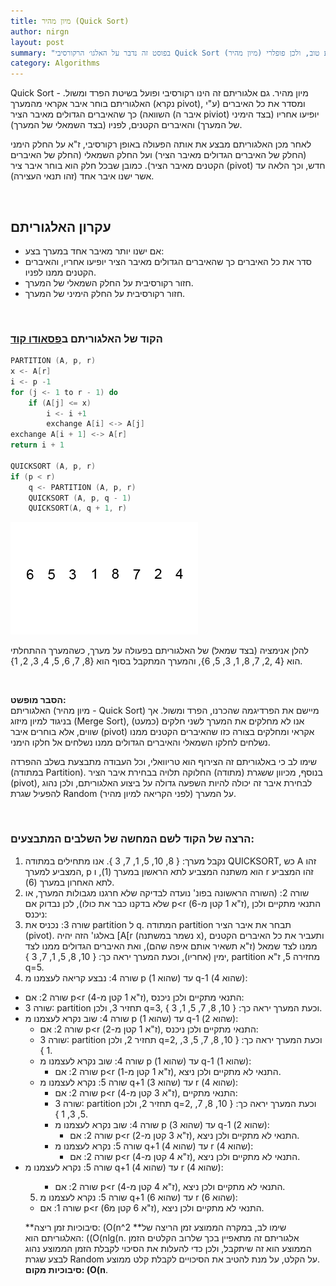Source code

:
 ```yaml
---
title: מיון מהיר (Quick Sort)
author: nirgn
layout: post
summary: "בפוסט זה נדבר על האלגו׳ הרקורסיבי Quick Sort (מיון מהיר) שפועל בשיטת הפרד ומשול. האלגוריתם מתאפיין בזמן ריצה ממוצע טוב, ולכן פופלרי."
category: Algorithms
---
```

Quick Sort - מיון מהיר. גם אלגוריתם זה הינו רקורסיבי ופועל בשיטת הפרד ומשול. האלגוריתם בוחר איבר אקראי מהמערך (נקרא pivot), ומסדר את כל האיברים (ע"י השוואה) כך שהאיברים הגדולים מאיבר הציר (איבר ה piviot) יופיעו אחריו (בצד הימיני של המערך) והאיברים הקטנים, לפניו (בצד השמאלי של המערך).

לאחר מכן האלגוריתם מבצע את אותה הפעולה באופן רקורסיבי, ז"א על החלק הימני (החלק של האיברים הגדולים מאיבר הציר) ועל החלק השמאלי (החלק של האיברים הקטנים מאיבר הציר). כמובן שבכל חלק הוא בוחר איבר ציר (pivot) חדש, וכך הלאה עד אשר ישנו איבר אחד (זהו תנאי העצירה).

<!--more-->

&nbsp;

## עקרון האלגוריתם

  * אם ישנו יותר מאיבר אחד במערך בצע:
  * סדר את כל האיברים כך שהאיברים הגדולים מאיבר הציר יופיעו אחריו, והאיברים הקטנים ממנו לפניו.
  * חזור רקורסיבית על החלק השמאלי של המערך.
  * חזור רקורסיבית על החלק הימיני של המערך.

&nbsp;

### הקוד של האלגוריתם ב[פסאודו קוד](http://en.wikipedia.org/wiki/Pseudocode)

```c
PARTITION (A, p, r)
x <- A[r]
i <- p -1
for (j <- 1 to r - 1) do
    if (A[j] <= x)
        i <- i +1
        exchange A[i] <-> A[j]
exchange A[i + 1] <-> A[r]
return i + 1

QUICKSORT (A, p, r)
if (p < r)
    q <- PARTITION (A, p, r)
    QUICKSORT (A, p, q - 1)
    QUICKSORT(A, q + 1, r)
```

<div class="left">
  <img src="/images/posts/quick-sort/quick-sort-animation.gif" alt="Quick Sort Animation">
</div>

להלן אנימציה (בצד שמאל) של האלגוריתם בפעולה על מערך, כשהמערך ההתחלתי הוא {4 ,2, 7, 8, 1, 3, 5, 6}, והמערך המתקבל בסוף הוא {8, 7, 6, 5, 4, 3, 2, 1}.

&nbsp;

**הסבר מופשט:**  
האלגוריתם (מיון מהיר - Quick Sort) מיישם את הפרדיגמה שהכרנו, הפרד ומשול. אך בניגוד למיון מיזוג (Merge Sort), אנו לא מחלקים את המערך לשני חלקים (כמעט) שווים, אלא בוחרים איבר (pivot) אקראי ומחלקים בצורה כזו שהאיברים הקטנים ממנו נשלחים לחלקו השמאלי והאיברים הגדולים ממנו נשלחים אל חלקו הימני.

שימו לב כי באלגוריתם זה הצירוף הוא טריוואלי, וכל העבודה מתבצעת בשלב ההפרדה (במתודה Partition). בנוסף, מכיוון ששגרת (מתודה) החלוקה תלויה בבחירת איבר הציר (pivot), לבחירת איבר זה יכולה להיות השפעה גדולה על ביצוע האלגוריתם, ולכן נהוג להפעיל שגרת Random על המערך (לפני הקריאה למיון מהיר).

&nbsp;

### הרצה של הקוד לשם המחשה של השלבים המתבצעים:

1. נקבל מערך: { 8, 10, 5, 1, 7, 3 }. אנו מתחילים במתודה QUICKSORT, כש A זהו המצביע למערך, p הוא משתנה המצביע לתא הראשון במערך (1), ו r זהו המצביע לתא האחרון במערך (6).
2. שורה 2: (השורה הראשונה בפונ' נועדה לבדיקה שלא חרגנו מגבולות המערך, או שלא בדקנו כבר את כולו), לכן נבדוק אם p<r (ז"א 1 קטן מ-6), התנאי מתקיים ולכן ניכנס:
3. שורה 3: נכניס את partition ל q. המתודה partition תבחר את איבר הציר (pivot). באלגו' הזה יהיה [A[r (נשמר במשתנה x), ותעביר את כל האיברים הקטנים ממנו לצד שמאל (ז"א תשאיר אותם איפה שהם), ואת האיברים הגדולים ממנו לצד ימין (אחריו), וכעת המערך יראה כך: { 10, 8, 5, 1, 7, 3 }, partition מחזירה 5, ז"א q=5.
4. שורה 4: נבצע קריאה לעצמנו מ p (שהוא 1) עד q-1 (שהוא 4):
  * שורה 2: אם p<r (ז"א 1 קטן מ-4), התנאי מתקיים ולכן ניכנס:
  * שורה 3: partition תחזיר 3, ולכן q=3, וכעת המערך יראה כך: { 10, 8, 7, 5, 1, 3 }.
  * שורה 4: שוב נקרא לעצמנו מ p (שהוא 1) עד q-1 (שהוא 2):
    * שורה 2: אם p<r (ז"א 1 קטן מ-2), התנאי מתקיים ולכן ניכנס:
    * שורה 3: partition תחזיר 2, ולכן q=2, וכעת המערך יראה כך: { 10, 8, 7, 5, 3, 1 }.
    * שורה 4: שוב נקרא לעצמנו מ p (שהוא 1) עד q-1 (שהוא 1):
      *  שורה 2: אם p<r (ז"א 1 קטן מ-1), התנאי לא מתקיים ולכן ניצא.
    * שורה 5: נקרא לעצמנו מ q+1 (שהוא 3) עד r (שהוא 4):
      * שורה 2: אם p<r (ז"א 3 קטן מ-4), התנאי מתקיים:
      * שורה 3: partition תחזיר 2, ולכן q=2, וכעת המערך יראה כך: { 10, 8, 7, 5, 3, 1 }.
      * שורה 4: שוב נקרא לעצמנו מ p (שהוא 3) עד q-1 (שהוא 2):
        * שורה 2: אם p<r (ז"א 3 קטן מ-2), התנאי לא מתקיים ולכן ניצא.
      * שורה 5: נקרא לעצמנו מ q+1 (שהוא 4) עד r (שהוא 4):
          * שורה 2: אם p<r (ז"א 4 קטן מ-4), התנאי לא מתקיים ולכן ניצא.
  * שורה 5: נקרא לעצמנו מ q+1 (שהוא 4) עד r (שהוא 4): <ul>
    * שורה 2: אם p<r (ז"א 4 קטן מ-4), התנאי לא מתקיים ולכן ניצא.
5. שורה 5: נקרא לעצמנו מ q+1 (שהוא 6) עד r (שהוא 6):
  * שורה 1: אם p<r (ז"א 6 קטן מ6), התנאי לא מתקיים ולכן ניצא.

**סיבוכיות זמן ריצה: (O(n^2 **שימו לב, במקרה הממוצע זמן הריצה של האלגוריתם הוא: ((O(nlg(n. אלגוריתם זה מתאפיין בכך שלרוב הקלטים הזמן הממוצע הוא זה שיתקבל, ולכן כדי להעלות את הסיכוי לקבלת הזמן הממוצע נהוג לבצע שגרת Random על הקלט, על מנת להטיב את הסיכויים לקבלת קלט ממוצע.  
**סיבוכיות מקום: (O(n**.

--*--

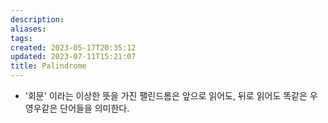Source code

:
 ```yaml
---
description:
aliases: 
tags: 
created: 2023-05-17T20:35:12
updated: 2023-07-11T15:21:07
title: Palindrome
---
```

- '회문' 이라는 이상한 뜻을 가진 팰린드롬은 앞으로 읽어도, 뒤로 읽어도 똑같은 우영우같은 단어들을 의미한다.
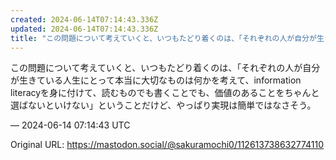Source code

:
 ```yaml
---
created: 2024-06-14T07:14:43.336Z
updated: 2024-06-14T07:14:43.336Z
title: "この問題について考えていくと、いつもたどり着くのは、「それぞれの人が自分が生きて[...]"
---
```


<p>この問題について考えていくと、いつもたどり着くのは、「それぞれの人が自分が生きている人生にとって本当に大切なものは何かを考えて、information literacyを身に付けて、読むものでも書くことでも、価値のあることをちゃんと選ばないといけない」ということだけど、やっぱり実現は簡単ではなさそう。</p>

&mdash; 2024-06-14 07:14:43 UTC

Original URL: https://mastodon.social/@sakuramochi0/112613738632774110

--*--

→ **What needs to be done**:
Report each line of the material above where the word "שגרת" appears.

→ **Result of this exercise**:
שימו לב כי באלגוריתם זה הצירוף הוא טריוואלי, וכל העבודה מתבצעת בשלב ההפרדה (במתודה Partition). בנוסף, מכיוון ששגרת (מתודה) החלוקה תלויה בבחירת איבר הציר (pivot), לבחירת איבר זה יכולה להיות השפעה גדולה על ביצוע האלגוריתם, ולכן נהוג להפעיל שגרת Random על המערך (לפני הקריאה למיון מהיר).
**סיבוכיות זמן ריצה: (O(n^2 **שימו לב, במקרה הממוצע זמן הריצה של האלגוריתם הוא: ((O(nlg(n. אלגוריתם זה מתאפיין בכך שלרוב הקלטים הזמן הממוצע הוא זה שיתקבל, ולכן כדי להעלות את הסיכוי לקבלת הזמן הממוצע נהוג לבצע שגרת Random על הקלט, על מנת להטיב את הסיכויים לקבלת קלט ממוצע.  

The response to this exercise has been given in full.